工場が密集し、頻繁に海上輸送船が行き交う和歌山県沖の紀伊水道の津波対策として、国土交通省近畿地方整備局港湾空港部(神戸市中央区)が、世界初の可動式防波堤の整備を進めている。平時は航路を確保し、津波発生時に海底の杭(くい)を浮力で浮き上がらせる「直立浮上式」を採用。懸念されている南海地震への備えとして、2012年度に着工する。(斉藤絵美)
敷設されるのは、和歌山県海南市の和歌山下津港。沿岸部には製鉄所や石油精製所、火力発電所のほか、世界的にシェアの高い化学製品の製造会社などが密集している。
同市によると、東海、東南海、南海の3連動の地震(マグニチュード8・6相当)が発生すると、沿岸部に押し寄せる最大の津波は約6メートルとされ、市街地も浸水すると想定されている。
直立浮上式防波堤は、沖合約1・5キロの海底約30メートルに、鋼管を格納した円筒計75本を一直線上に埋設。津波警報が発令されると、自動で鋼管に空気を送り込み、海面上約7メートルまで浮き上がって防波堤の役割を果たす。延長約230メートルになり、3連動地震が発生した場合でも、想定内であれば市街地への浸水を防ぐことができる。

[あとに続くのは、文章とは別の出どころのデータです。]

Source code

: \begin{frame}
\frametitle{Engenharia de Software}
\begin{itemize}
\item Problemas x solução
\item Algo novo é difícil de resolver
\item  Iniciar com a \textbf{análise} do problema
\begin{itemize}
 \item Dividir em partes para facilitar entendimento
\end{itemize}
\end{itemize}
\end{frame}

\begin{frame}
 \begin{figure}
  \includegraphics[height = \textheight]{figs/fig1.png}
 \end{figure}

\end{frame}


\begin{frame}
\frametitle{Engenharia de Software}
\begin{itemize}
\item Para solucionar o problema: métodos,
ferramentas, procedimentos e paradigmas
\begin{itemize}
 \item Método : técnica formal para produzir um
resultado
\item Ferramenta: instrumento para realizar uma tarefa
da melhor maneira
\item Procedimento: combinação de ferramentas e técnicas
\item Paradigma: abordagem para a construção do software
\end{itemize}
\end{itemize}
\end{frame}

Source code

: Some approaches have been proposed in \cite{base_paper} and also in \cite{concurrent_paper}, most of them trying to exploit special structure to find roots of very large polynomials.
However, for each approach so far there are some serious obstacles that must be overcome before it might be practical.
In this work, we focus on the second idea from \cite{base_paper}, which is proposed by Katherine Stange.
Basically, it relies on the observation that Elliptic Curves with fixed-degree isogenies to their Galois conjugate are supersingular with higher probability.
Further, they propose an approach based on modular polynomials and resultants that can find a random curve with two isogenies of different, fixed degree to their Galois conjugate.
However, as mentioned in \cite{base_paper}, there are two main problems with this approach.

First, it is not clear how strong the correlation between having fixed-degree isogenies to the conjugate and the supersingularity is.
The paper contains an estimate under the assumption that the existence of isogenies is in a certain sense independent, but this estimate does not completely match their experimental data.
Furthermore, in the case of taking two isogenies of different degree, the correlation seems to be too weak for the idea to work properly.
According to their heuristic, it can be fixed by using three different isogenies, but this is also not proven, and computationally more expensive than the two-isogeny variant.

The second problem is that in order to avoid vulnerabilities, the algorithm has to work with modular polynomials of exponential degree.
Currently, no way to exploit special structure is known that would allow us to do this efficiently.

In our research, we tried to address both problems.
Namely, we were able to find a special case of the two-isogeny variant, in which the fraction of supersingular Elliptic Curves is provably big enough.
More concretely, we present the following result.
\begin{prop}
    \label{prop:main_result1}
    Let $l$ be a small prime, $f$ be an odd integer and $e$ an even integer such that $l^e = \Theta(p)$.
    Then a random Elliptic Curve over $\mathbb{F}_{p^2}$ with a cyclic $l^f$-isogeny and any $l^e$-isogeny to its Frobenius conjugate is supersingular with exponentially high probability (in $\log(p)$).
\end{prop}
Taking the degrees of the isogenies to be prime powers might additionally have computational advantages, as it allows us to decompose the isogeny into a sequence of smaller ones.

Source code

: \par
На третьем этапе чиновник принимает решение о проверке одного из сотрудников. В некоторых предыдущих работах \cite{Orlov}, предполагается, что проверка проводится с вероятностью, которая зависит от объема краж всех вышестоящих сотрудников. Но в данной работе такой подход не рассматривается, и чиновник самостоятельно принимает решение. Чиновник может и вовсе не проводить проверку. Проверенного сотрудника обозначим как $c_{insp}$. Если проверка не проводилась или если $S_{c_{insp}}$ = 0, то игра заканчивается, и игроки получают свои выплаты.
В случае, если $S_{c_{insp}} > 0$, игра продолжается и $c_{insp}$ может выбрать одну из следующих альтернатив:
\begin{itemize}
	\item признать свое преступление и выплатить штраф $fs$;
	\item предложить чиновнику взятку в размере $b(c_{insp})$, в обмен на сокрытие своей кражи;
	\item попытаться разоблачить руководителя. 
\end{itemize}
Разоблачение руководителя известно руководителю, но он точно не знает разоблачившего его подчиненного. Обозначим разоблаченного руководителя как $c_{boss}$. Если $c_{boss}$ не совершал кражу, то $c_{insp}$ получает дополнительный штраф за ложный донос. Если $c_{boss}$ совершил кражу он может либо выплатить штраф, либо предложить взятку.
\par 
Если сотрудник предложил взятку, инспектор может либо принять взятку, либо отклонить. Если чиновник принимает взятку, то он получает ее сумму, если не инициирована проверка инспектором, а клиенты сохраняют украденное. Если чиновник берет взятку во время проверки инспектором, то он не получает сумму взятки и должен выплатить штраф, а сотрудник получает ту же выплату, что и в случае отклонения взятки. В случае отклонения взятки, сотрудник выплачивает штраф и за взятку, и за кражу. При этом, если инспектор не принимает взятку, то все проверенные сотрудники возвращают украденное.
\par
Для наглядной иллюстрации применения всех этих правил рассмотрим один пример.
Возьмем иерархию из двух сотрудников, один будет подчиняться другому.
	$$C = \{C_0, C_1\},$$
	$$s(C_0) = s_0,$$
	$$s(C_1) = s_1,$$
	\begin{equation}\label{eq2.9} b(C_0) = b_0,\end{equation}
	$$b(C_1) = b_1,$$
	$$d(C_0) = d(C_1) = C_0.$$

同港は船舶の出入りが多く、防波堤の設置は困難な上、岸壁の防潮堤をかさ上げすることも船の着岸に支障をきたすため、不可能だった。浮上式は平時、海底に沈み込んでいるため、航路の邪魔にならない利点もある。
総事業費250億円。近畿の港湾・空港の整備に当たる近畿地方整備局港湾空港部が、現地での実証実験を経て19年度の完成を目指す。担当者は「仮に想定外の津波でも威力を低減させ、逃げる時間を稼ぐことができる」としている。